Figure 3. Integration of bulk and single-cell transcriptomic data identifies cross-tissue infiltration of Igj^high plasma B cells.

a, Aco1 and Ms4a7 kidney mRNA expression. LOESS regression indicated by black line. Spearman’s rank correlation coefficient ρ is indicated. Means ± SEM. b, A gene with ‘disperse’ (Aco1) and ‘specific’ (Ms4a7) single-cell expression pattern in kidney. n=1,108 cells. c, Single-cell dispersion scores (scRNA-seq) with Spearman’s rank correlation coefficient (≥ 0.6; bulk RNA-seq) for a given tissue. Color represents organ type.
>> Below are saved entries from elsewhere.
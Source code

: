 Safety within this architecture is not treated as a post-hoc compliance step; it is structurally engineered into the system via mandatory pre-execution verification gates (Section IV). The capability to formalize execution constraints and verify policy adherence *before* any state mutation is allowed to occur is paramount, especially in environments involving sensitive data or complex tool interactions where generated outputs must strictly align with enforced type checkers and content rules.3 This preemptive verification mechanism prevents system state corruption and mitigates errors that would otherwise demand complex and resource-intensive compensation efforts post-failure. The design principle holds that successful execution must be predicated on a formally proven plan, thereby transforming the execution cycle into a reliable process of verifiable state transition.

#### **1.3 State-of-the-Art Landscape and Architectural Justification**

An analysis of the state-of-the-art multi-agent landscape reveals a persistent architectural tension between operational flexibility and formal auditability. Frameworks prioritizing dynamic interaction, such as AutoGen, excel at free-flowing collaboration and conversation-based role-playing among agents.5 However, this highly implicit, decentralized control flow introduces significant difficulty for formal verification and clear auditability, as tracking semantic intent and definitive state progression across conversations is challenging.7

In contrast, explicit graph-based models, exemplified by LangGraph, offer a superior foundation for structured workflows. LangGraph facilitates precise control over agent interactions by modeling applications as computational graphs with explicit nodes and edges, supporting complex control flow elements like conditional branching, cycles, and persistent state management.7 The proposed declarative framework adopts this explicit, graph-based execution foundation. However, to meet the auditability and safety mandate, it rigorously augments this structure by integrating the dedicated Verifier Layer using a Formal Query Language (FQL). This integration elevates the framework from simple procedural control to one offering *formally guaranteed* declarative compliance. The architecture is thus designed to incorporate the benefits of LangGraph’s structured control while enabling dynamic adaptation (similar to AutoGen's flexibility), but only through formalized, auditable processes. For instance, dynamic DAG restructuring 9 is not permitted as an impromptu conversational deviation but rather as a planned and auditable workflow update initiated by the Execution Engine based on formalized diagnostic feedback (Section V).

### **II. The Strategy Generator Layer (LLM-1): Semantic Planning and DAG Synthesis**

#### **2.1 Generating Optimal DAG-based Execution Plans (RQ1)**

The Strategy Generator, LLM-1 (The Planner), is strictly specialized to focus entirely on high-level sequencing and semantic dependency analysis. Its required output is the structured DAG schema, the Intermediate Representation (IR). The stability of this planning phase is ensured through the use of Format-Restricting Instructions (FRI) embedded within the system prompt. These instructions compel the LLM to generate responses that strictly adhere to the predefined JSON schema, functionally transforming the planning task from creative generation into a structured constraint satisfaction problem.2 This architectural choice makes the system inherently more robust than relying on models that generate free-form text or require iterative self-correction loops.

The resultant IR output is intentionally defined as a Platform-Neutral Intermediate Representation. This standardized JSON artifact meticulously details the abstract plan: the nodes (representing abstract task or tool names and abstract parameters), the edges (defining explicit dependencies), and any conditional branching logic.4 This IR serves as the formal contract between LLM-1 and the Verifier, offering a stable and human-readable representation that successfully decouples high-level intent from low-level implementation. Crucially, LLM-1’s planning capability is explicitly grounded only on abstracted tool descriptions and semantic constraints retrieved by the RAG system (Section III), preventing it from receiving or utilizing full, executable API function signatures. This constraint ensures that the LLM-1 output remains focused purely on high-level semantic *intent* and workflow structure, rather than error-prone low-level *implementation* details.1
Dot size corresponds to % of cells per tissue expressing a given gene. d, t-SNE visualization of scRNA-seq data (FACS) from GAT, colored by age. A cluster of B cells present only in aged GAT is circled. e, GAT B and T cells as a percentage of all analyzed cells. n=4 independent animals. T-test, means ± SEM. f, Expression of B cell marker Cd79a and plasma B cell marker Igj. g, t-SNE visualization of scRNA-seq data (droplet) of all Cd79a-expressing cells present in the Tabula Muris Senis dataset (17 tissues), colored by the plasma B cell markers Igj and Xbp1. h, GO terms enriched among the top 300 marker genes of Igj^high (n=1,198 cells) versus B cells (n=22,598 cells), with 1,886 genes passing filtering as background. q-values estimated with Benjamini-Hochberg for each database separately, and for GO classes (molecular function, cellular component, biological process) independently. i, Distribution of IgJ^high as percentages of Cd79a expressing cells per tissue. j, Representative FACS scatterplots from 2 independent experiments showing increased plasma cell abundance in aged bone marrow. Cd138, plasma cell marker. B220, B cell marker. k, FACS quantification for kidney and marrow. n=4 independent animals. T-test, means ± SEM l, Representative images from 2 independent experiments of Igj RNAscope of 3mo and 24mo kidney. Virtually no Igj signal was present in young kidneys. 100μm scale bar.